(Beginning of ENTRIES SUPPLIED)

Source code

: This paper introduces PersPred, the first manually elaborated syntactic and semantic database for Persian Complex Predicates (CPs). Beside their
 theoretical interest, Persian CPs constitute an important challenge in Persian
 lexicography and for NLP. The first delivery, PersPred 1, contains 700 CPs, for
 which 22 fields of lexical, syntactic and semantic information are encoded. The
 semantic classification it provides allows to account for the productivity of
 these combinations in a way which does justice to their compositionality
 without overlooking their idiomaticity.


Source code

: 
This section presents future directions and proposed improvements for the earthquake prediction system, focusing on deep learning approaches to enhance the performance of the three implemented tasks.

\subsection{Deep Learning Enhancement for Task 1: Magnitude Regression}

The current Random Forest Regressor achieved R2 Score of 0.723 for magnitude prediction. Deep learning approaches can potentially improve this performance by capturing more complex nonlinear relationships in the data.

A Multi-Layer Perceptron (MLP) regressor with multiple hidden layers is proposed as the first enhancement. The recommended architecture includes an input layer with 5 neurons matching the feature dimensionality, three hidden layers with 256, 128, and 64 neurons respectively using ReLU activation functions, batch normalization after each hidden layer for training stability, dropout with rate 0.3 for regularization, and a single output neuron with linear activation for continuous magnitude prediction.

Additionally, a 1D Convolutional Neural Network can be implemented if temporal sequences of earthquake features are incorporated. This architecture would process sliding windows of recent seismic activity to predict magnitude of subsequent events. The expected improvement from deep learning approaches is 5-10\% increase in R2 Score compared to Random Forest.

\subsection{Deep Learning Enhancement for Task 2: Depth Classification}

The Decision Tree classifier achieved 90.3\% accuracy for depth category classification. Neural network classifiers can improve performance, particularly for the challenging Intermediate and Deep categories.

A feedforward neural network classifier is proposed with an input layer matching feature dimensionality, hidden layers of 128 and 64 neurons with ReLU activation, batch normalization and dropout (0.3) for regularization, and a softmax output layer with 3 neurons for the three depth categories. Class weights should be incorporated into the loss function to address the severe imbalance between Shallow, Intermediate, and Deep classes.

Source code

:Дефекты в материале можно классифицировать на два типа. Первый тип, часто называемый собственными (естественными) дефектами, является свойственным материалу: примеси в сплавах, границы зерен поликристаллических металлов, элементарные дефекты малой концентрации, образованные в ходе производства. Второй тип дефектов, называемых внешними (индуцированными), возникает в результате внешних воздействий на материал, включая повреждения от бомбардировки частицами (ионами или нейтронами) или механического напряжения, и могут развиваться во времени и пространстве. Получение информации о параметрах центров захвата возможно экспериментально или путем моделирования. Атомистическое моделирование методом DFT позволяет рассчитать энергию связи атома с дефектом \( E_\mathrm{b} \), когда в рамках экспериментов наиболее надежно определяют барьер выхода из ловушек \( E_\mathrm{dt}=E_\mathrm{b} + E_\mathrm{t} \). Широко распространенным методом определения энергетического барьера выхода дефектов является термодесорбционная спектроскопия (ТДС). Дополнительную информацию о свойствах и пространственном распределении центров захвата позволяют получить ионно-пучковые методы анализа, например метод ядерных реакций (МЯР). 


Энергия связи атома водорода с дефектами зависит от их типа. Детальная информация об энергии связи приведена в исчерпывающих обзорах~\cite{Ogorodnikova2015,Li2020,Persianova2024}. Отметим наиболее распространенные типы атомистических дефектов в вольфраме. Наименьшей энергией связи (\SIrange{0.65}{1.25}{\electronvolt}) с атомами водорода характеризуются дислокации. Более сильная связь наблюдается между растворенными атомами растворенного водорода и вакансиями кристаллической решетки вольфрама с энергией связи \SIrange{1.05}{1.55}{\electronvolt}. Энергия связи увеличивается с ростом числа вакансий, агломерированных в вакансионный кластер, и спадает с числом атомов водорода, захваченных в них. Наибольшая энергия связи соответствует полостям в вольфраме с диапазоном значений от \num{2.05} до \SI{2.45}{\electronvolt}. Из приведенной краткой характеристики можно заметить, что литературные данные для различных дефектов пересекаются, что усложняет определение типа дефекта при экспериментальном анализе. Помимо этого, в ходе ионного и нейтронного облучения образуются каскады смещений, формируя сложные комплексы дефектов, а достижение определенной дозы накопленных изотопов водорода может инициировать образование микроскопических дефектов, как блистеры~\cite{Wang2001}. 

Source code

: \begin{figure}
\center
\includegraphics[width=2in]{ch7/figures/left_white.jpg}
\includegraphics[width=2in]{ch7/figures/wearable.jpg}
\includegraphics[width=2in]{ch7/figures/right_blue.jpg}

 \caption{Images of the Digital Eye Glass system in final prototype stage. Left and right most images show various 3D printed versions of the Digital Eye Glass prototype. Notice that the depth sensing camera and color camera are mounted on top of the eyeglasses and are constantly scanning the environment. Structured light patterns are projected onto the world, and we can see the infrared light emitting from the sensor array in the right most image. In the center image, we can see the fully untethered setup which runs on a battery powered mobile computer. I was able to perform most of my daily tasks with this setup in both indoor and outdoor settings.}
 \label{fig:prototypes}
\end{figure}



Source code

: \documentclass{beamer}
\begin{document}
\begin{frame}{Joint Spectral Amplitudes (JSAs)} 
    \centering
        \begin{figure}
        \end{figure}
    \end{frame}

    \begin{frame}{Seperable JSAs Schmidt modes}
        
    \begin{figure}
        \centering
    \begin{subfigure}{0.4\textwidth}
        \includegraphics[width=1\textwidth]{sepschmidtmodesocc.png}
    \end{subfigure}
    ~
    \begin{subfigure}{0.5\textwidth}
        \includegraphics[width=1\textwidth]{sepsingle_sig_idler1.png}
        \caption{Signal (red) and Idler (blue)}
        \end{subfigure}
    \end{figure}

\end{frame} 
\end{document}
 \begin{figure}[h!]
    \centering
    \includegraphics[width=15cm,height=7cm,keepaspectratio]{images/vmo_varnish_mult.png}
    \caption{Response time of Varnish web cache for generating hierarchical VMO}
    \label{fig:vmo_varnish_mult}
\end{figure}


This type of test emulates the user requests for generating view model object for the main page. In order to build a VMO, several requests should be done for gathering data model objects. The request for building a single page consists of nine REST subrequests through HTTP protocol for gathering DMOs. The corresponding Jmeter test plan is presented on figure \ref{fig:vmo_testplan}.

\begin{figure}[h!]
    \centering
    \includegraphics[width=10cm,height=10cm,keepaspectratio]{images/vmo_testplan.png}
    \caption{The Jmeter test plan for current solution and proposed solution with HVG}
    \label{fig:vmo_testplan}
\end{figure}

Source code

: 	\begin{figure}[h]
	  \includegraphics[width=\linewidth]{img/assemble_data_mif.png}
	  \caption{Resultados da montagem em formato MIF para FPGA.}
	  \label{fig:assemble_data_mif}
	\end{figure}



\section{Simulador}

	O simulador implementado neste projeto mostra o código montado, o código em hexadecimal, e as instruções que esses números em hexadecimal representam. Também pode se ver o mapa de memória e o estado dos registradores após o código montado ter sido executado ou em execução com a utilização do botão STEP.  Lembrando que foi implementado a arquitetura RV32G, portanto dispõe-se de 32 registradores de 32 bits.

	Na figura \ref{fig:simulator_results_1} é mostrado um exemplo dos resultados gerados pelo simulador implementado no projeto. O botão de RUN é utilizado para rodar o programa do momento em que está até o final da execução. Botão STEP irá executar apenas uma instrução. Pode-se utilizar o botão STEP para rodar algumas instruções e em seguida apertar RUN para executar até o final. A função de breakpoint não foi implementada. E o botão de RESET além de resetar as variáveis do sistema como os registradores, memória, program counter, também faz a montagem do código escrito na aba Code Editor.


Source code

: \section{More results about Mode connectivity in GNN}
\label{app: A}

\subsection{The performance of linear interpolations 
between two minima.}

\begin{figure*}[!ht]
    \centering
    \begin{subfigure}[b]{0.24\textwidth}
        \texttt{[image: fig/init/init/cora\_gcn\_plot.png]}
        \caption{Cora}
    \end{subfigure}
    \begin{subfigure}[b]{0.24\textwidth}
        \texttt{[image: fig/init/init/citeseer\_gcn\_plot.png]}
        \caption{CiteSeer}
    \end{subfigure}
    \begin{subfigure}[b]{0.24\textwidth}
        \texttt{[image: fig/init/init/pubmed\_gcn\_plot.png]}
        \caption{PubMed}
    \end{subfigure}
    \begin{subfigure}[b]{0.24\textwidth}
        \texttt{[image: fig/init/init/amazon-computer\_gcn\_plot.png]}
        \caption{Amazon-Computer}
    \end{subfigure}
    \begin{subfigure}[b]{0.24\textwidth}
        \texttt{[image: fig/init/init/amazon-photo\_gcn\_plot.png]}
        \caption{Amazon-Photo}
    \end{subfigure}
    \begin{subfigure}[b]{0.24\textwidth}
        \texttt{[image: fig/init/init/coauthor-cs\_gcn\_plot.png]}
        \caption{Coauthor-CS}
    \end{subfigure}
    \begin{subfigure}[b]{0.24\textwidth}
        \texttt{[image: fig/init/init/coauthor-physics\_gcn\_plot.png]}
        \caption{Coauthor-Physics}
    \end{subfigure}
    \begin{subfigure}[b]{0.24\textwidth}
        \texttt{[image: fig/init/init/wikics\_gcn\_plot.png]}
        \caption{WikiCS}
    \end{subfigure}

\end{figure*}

(End of ENTRIES SUPPLIED)

▸ EXERCISE BRIEF
Out of the entries above, write out only the lines between the line holding "semantic classification it" and the line holding "A Multi-Layer Perceptron", inclusive, each exactly as given.

▸ EXPECTED OUTPUT
 semantic classification it provides allows to account for the productivity of
 these combinations in a way which does justice to their compositionality
 without overlooking their idiomaticity.


Source code

: 
This section presents future directions and proposed improvements for the earthquake prediction system, focusing on deep learning approaches to enhance the performance of the three implemented tasks.

\subsection{Deep Learning Enhancement for Task 1: Magnitude Regression}

The current Random Forest Regressor achieved R2 Score of 0.723 for magnitude prediction. Deep learning approaches can potentially improve this performance by capturing more complex nonlinear relationships in the data.

A Multi-Layer Perceptron (MLP) regressor with multiple hidden layers is proposed as the first enhancement. The recommended architecture includes an input layer with 5 neurons matching the feature dimensionality, three hidden layers with 256, 128, and 64 neurons respectively using ReLU activation functions, batch normalization after each hidden layer for training stability, dropout with rate 0.3 for regularization, and a single output neuron with linear activation for continuous magnitude prediction.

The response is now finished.